- [Try it] The answer must be every line of the records below that contains the word "decreasing", copied out.

▶

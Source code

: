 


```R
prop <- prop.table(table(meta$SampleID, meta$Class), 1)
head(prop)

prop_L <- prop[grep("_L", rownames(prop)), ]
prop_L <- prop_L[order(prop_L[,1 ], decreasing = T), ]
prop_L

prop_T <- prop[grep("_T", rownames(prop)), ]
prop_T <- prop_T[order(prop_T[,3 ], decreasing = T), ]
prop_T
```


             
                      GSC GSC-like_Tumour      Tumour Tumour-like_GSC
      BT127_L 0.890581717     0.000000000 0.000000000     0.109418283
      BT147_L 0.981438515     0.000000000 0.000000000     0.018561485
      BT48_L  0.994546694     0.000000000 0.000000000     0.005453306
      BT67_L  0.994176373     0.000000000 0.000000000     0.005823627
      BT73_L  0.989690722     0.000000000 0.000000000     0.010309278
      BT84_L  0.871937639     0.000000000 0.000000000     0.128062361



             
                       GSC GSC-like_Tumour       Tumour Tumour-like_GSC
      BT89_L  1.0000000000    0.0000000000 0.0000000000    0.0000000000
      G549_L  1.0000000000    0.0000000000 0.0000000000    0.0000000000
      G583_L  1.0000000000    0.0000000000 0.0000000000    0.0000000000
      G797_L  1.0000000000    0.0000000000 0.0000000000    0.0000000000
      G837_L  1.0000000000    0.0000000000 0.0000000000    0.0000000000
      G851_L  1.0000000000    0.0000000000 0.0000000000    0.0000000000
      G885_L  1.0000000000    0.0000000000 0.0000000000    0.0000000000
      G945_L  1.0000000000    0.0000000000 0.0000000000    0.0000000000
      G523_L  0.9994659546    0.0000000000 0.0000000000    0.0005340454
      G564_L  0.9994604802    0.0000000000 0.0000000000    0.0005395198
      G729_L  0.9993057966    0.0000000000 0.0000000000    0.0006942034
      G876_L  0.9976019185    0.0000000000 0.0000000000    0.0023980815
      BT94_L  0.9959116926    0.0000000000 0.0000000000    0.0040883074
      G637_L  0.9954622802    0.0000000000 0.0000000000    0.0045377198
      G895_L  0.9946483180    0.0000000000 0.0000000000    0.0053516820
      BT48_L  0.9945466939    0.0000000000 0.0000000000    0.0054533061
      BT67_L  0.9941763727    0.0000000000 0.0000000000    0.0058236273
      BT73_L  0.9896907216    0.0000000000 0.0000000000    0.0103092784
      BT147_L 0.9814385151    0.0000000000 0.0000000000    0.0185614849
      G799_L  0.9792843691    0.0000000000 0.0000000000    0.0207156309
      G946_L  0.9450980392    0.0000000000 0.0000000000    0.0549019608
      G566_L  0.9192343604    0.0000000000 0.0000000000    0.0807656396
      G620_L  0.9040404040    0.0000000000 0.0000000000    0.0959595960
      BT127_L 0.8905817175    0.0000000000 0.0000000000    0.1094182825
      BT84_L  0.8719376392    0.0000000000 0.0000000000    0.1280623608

◀

- [The answer]
prop_L <- prop_L[order(prop_L[,1 ], decreasing = T), ]
prop_T <- prop_T[order(prop_T[,3 ], decreasing = T), ]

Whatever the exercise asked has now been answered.